No matter what you do or say or think, in this regard, people will do as they please. As long as it doesn’t harm anyone, and isn’t prohibited by law, why must it bother someone who has no stake in the relationship?

Yes, you may grumble that there is no sanctity left in marriage and frown on those Western sitcoms that propagate such “foreign ideas”. But let’s face it: such occurrences are not alien to India. It’s only now that they are being spoken about openly, thanks to the fact that more people are unapologetic about the way they choose to live their life.

It might not agree with your moral or religious sensibilities, but there’s no law that says an unmarried couple can’t get a room together. This misconception is promoted by regional movies and soap operas, either due to lack of knowledge of the laws or as a not-so-subtle public service announcement. A recent episode on a popular Tamil serial depicted a scenario where the protagonists are arrested for not being able to prove that they are married.

Hotels don’t want to get drawn into such controversies, and hence shy away from renting out rooms without proof of marriage. Add judgemental staff to the mix, and the situation gets worse. Even married couples travelling with kids are harangued. A colleague recalls a trip taken with her husband, where the receptionist refused to believe that they were married, as she had not changed her surname after marriage. Another colleague and her husband were questioned while boarding a flight to their honeymoon, and asked to produce a marriage certificate before they boarded.

It’s not just rooms: a popular resort in Chennai refused to let my fiancé and I spend a couple of hours at a picnic on the beach. Reservations had been made earlier, permission to bring in food was sought, and as it was the middle of summer; we anticipated family crowds and assumed that two of us chowing down sandwiches on the seashore wouldn’t be a problem. The manager’s face fell when he saw that it was that dreaded specimen — ‘The Couple’, and instantly, the beach was closed for the day.

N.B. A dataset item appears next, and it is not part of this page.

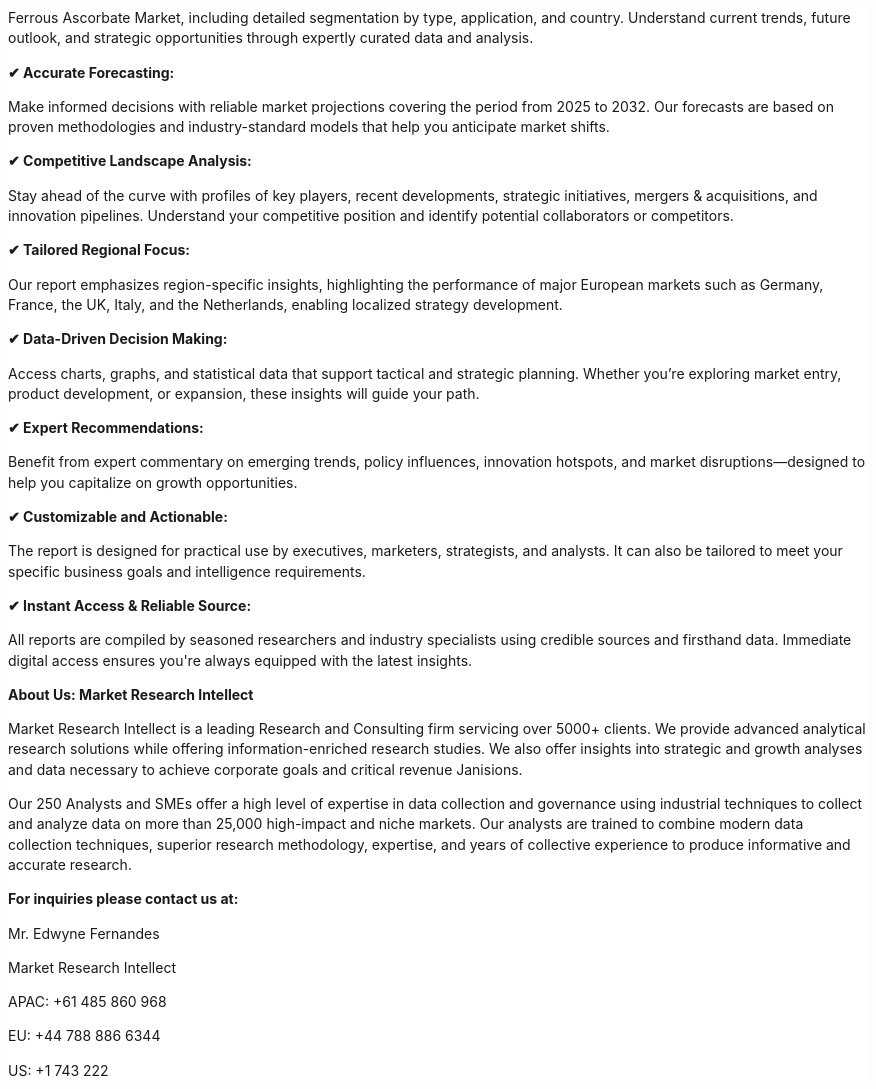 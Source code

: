 Ferrous Ascorbate Market, including detailed segmentation by type, application, and country. Understand current trends, future outlook, and strategic opportunities through expertly curated data and analysis.</p><p><strong>✔ Accurate Forecasting:</strong></p><p>Make informed decisions with reliable market projections covering the period from 2025 to 2032. Our forecasts are based on proven methodologies and industry-standard models that help you anticipate market shifts.</p><p><strong>✔ Competitive Landscape Analysis:</strong></p><p>Stay ahead of the curve with profiles of key players, recent developments, strategic initiatives, mergers &amp; acquisitions, and innovation pipelines. Understand your competitive position and identify potential collaborators or competitors.</p><p><strong>✔ Tailored Regional Focus:</strong></p><p>Our report emphasizes region-specific insights, highlighting the performance of major European markets such as Germany, France, the UK, Italy, and the Netherlands, enabling localized strategy development.</p><p><strong>✔ Data-Driven Decision Making:</strong></p><p>Access charts, graphs, and statistical data that support tactical and strategic planning. Whether you&rsquo;re exploring market entry, product development, or expansion, these insights will guide your path.</p><p><strong>✔ Expert Recommendations:</strong></p><p>Benefit from expert commentary on emerging trends, policy influences, innovation hotspots, and market disruptions&mdash;designed to help you capitalize on growth opportunities.</p><p><strong>✔ Customizable and Actionable:</strong></p><p>The report is designed for practical use by executives, marketers, strategists, and analysts. It can also be tailored to meet your specific business goals and intelligence requirements.</p><p><strong>✔ Instant Access &amp; Reliable Source:</strong></p><p>All reports are compiled by seasoned researchers and industry specialists using credible sources and firsthand data. Immediate digital access ensures you're always equipped with the latest insights.</p><p><strong><span class="font-[700]">About Us: Market Research Intellect</span></strong></p><p><span class="">Market Research Intellect is a leading Research and Consulting firm servicing over 5000+ clients. We provide advanced analytical research solutions while offering information-enriched research studies.&nbsp;</span>We also offer insights into strategic and growth analyses and data necessary to achieve corporate goals and critical revenue Janisions.</p><p><span class="">Our 250 Analysts and SMEs offer a high level of expertise in data collection and governance using industrial techniques to collect and analyze data on more than 25,000 high-impact and niche markets. Our analysts are trained to combine modern data collection techniques, superior research methodology, expertise, and years of collective experience to produce informative and accurate research.</span></p><p><strong>For inquiries please contact us at:</strong></p><p>Mr. Edwyne Fernandes</p><p>Market Research Intellect</p><p>APAC: +61 485 860 968</p><p>EU: +44 788 886 6344</p><p>US: +1 743 222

‘Log kya kahenge?’ is a fast dying out concept, at least in urban areas across all income groups. A survey done last year revealed that 61 per cent of Indian youth are all right with premarital sex. The dynamics of relationships are changing, and couples need space to figure out what works for them and what doesn’t. Getting a room doesn’t necessarily equate sex. It could also be just an opportunity to spend time together away from inquisitive, prying eyes in public. (Don’t roll your eyes; it is a possibility!) It all depends on the individuals involved.

There’s not much we can do to change radical mindsets. While the concept of tolerating individual freedom is not very hot right now, initiatives like the one by StayUncle are a welcome change. It’s understandable why the hospitality industry is apprehensive, as they have to deal with harassment from the authorities and self-appointed guardians of Indian culture. But it’s also their responsibility to provide service to paying customers, and guard their interests. Couples will feel safer knowing that at least someone has their back.